== Required action ==
Only one span of the listing below is wanted: the lines from the one with "The default text" through the one with "I might publish", reproduced exactly, both ends kept.

== Extracted information ==
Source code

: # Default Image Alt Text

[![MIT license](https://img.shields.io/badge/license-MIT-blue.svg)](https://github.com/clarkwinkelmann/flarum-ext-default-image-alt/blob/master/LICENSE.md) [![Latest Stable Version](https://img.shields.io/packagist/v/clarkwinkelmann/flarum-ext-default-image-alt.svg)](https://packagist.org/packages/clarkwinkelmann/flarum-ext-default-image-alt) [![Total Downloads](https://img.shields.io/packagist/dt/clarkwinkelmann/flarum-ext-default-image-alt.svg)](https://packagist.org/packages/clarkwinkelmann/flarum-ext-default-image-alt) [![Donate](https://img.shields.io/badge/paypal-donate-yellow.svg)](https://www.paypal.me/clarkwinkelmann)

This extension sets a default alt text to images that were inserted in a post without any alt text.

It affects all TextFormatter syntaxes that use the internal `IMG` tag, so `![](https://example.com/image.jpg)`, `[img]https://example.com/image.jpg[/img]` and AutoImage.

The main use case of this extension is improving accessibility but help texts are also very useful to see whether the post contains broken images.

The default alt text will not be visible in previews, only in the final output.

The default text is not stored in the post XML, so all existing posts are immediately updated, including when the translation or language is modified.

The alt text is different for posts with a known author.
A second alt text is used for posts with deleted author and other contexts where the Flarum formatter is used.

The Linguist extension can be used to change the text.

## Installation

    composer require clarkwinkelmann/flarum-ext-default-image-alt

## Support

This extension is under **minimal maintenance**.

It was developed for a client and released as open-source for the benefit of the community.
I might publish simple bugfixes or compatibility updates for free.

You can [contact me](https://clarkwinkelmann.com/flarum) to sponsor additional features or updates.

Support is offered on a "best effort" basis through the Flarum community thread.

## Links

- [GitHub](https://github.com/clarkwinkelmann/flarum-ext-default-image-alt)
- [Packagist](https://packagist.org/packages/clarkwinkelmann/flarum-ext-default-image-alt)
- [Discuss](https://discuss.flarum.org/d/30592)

== Expected answer ==
The default text is not stored in the post XML, so all existing posts are immediately updated, including when the translation or language is modified.

The alt text is different for posts with a known author.
A second alt text is used for posts with deleted author and other contexts where the Flarum formatter is used.

The Linguist extension can be used to change the text.

## Installation

    composer require clarkwinkelmann/flarum-ext-default-image-alt

## Support

This extension is under **minimal maintenance**.

It was developed for a client and released as open-source for the benefit of the community.
I might publish simple bugfixes or compatibility updates for free.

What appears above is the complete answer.